According to the latest Hiscox Cyber Readiness Report, more than half (53%) of businesses surveyed experienced at least one cyber attack in the past year. This represents a five-point increase from the previous year’s figure of 48%. The report, based on the responses of over 5,000 organizations across eight countries, also indicates a four-year upward trend in cyber attacks.
Of particular concern is the rise in attacks on small businesses with fewer than ten employees. Over the past three years, the percentage of such businesses falling victim to cyber attacks has increased from 23% to 36%. This can be attributed to cyber criminals exploiting vulnerabilities in small business IT systems. Additionally, the report reveals that small businesses with fewer than 250 employees have a relatively low level of confidence in their ability to handle a cyber attack, with only 61% expressing confidence compared to 71% of larger businesses.
Businesses with 1,000 or more employees reported that cyber attacks have become increasingly common, with 70% experiencing at least one attack, up from 62% the previous year. This highlights the growing threat and the need for larger organizations to strengthen their cybersecurity measures.

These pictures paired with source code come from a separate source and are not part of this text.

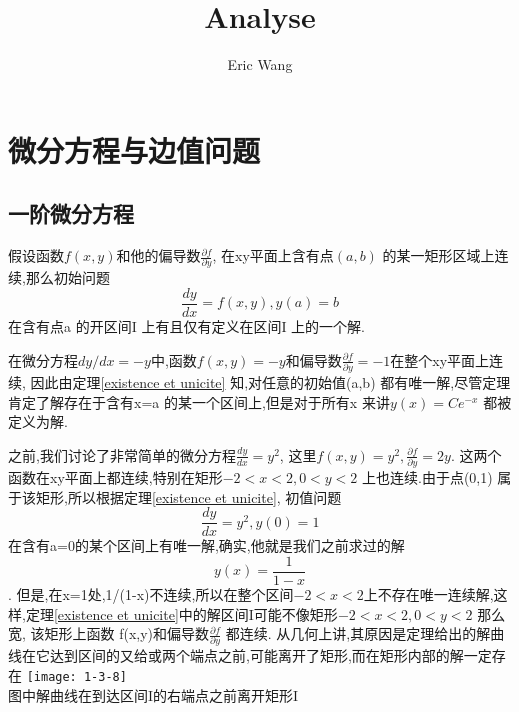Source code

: \documentclass{book}
\begin{document}
\title{Analyse}
\author{Eric Wang}

\maketitle
\tableofcontents

\chapter{微分方程与边值问题}
\section{一阶微分方程}
\begin{theorem}[解的存在性和唯一性]
假设函数$f(x,y)$和他的偏导数$\frac{\partial f}{\partial y}$, 在xy平面上含有点$(a,b)$ 的某一矩形区域上连续,那么初始问题
\begin{equation}
\frac{dy}{dx}=f(x,y),y(a)=b
\end{equation}
在含有点a 的开区间I 上有且仅有定义在区间I 上的一个解.
\label{existence et unicite}
\end{theorem}

\begin{example}
在微分方程$dy/dx=-y$中,函数$f(x,y)=-y$和偏导数$\frac{\partial f}{\partial y}=-1$在整个xy平面上连续,
因此由定理\ref{existence et unicite} 知,对任意的初始值(a,b) 都有唯一解,尽管定理肯定了解存在于含有x=a 的某一个区间上,但是对于所有x 来讲$y(x)=Ce^{-x}$ 都被定义为解.
\end{example}

\begin{note}
之前,我们讨论了非常简单的微分方程$\frac{dy}{dx}=y^2$, 这里$f(x,y)=y^2,\frac{\partial f}{\partial y}=2y$.
这两个函数在xy平面上都连续,特别在矩形$-2<x<2,0<y<2 $ 上也连续.由于点(0,1) 属于该矩形,所以根据定理\ref{existence et unicite}, 初值问题
\begin{equation}
\frac{dy}{dx}=y^2,y(0)=1
\end{equation}
在含有a=0的某个区间上有唯一解,确实,他就是我们之前求过的解$$y(x)=\frac{1}{1-x}$$.
但是,在x=1处,1/(1-x)不连续,所以在整个区间$-2<x<2 $上不存在唯一连续解,这样,定理\ref{existence et unicite}中的解区间I可能不像矩形$-2<x<2,0<y<2$ 那么宽,
该矩形上函数 f(x,y)和偏导数$\frac{\partial f}{\partial y}$ 都连续.
从几何上讲,其原因是定理给出的解曲线在它达到区间的又给或两个端点之前,可能离开了矩形,而在矩形内部的解一定存在 \newline
\texttt{[image: 1-3-8]}\\
图中解曲线在到达区间I的右端点之前离开矩形I
\end{note}
\end{document}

In terms of the impact of these attacks, the report states that one in five businesses that were targeted fell victim to ransomware, with 63% of those affected choosing to pay the ransom. This is a slight decrease from the previous year’s figure of 66%. Among larger businesses with more than 250 employees, 46% paid a ransom to protect customer data, while 42% of smaller businesses paid to protect confidential company information. The report also mentions that fewer businesses pay ransoms solely to regain operational functionality.

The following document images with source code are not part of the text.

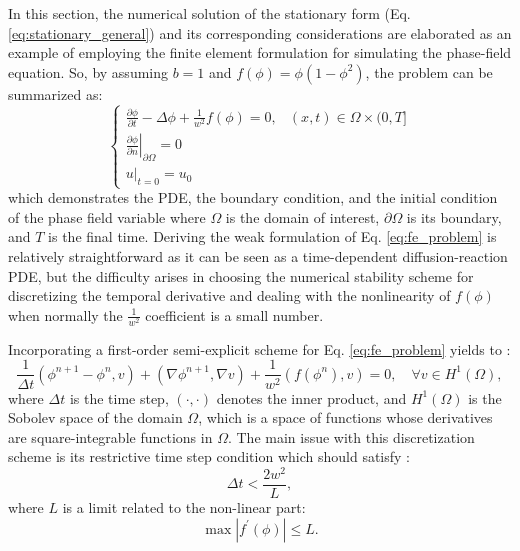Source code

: In this section, the numerical solution of the stationary form (Eq. \ref{eq:stationary_general}) and its corresponding considerations are elaborated as an example of employing the finite element formulation for simulating the phase-field equation. So, by assuming $b=1$ and $f(\phi)=\phi\left(1-\phi^{2}\right)$, the problem can be summarized as:
\begin{equation} \label{eq:fe_problem}
\left\{\begin{array}{ll}
\frac{\partial \phi}{\partial t}-\Delta \phi+\frac{1}{w^{2}} f(\phi)=0, & (x, t) \in \Omega \times(0, T] \\
\left.\frac{\partial \phi}{\partial n} \right|_{\partial \Omega}=0 \\
\left.u\right|_{t=0}=u_{0}
\end{array}\right.
\end{equation}
which demonstrates the PDE, the boundary condition, and the initial condition of the phase field variable where $\Omega$ is the domain of interest, $\partial \Omega$ is its boundary, and $T$ is the final time. Deriving the weak formulation of Eq. \ref{eq:fe_problem} is relatively straightforward as it can be seen as a time-dependent diffusion-reaction PDE, but the difficulty arises in choosing the numerical stability scheme for discretizing the temporal derivative and dealing with the nonlinearity of $f(\phi)$ when normally the $\frac{1}{w^{2}}$ coefficient is a small number.

Incorporating a first-order semi-explicit scheme for Eq. \ref{eq:fe_problem} yields to \cite{Abboud2019}:
\begin{equation} \label{eq:semi-implicit}
\frac{1}{\Delta t}\left(\phi^{n+1}-\phi^{n}, v\right)+\left(\nabla \phi^{n+1}, \nabla v\right)+\frac{1}{w^{2}}\left(f\left(\phi^{n}\right), v\right)=0, \quad \forall v \in H^{1}(\Omega),
\end{equation}
where $\Delta t$ is the time step, $(\cdot,\cdot)$ denotes the inner product, and $H^{1}(\Omega)$ is the Sobolev space of the domain $\Omega$, which is a space of functions whose derivatives are square-integrable functions in $\Omega$. The main issue with this discretization scheme is its restrictive time step condition which should satisfy \cite{Shen2010}:
\begin{equation}
\Delta t < \frac{2w^2}{L},
\end{equation}
where $L$ is a limit related to the non-linear part:
\begin{equation}
\max \left|f^{\prime}(\phi)\right| \leq L.
\end{equation}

Despite the containment of costs associated with cyber attacks, with the median cost falling from $17,000 to just over $16,000, the overall impact on businesses cannot be underestimated. The report reveals that 21% of the attacked firms considered the cyber attack severe enough to threaten the viability of their business.
Interestingly, the Hiscox report identifies cyber risk as the top concern for businesses in five out of eight countries surveyed, even surpassing other risks such as tough market conditions due to economic challenges and increased competition. The most common entry point for hackers was found to be business email compromise (BEC), with one-third of companies reporting payment diversion fraud (PDF) due to cyber attacks.

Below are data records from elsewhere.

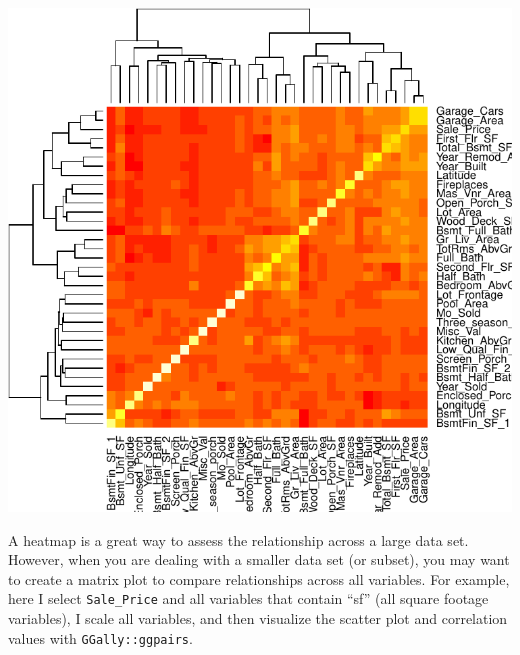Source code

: \documentclass[]{article}
\newenvironment{Shaded}{\begin{snugshade}}{\end{snugshade}}
\newcommand{\KeywordTok}[1]{\textcolor[rgb]{0.13,0.29,0.53}{\textbf{#1}}}
\newcommand{\StringTok}[1]{\textcolor[rgb]{0.31,0.60,0.02}{#1}}
\newcommand{\OperatorTok}[1]{\textcolor[rgb]{0.81,0.36,0.00}{\textbf{#1}}}
\newcommand{\NormalTok}[1]{#1}
\begin{document}
\begin{Shaded}
\end{Shaded}

\begin{center}\includegraphics{Chapter_3_-_Visualization_files/figure-latex/heatmap-1} \end{center}

A heatmap is a great way to assess the relationship across a large data
set. However, when you are dealing with a smaller data set (or subset),
you may want to create a matrix plot to compare relationships across all
variables. For example, here I select \texttt{Sale\_Price} and all
variables that contain ``sf'' (all square footage variables), I scale
all variables, and then visualize the scatter plot and correlation
values with \texttt{GGally::ggpairs}.

\begin{Shaded}
\end{Shaded}
\end{document}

In response to the growing number of cyber attacks, businesses are ramping up their cybersecurity efforts. The report reveals a 39% increase in cybersecurity spending over the past three years, with organizations now spending a median of $155,000. Small businesses, in particular, have quadrupled their cybersecurity spend over the past two years, reaching a median of $8,100.
Eddie Lamb, Global Director of Cyber Education and Advisory at Hiscox, emphasizes the need for businesses to update and manage their defense mechanisms continually. He acknowledges the encouraging trend of increased investment in cybersecurity but highlights the challenge of keeping pace with innovative tactics employed by cyber criminals. Lamb notes that Hiscox provides support and guidance to help clients proactively protect against cyber threats.
To assist businesses in strengthening their cybersecurity measures, Hiscox introduced the CyberClear Academy in 2017. This initiative has trained nearly 36,000 individuals from 7,000 small and medium-sized enterprises. Through partnerships with various organizations, Hiscox customers can educate their employees, which is considered a critical defense against cybercrime. In 2021, Hiscox also launched the Hiscox Maturity Assessment, an online tool enabling businesses to assess their security profile and compare it to over 16,000 companies.
The findings of the Hiscox Cyber Readiness Report highlight the pressing need for businesses, regardless of size, to prioritize cybersecurity and stay vigilant in the face of evolving cyber threats. With the prevalence and severity of attacks on the rise, organizations must invest in robust cybersecurity measures and educate their employees to minimize the potential impact of cyber incidents on their operations and bottom line.